[Extracted records]
☆ ☆ ☆
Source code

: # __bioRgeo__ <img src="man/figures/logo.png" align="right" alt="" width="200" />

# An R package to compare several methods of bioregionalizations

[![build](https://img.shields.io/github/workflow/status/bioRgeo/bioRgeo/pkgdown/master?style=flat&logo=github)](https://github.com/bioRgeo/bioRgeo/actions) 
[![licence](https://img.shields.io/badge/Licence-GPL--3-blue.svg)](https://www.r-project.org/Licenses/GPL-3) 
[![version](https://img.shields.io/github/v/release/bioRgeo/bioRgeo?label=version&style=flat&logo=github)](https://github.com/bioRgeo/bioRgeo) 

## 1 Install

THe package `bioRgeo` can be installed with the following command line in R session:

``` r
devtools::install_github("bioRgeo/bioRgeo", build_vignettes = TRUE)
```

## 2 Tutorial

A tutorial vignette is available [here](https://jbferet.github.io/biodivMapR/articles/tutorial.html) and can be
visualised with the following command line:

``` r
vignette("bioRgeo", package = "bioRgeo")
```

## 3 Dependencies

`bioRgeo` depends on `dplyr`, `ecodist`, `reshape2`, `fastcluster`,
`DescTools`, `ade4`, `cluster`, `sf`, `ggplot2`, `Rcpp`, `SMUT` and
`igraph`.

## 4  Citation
☆ ☆ ☆
__INSTRUCTIONS TO FOLLOW__
Please retype the top of the data exactly, down to and including the line that holds "## 2 Tutorial", and nothing further.

__TASK RESULT__
Source code

: # __bioRgeo__ <img src="man/figures/logo.png" align="right" alt="" width="200" />

# An R package to compare several methods of bioregionalizations

[![build](https://img.shields.io/github/workflow/status/bioRgeo/bioRgeo/pkgdown/master?style=flat&logo=github)](https://github.com/bioRgeo/bioRgeo/actions) 
[![licence](https://img.shields.io/badge/Licence-GPL--3-blue.svg)](https://www.r-project.org/Licenses/GPL-3) 
[![version](https://img.shields.io/github/v/release/bioRgeo/bioRgeo?label=version&style=flat&logo=github)](https://github.com/bioRgeo/bioRgeo) 

## 1 Install

THe package `bioRgeo` can be installed with the following command line in R session:

``` r
devtools::install_github("bioRgeo/bioRgeo", build_vignettes = TRUE)
```

## 2 Tutorial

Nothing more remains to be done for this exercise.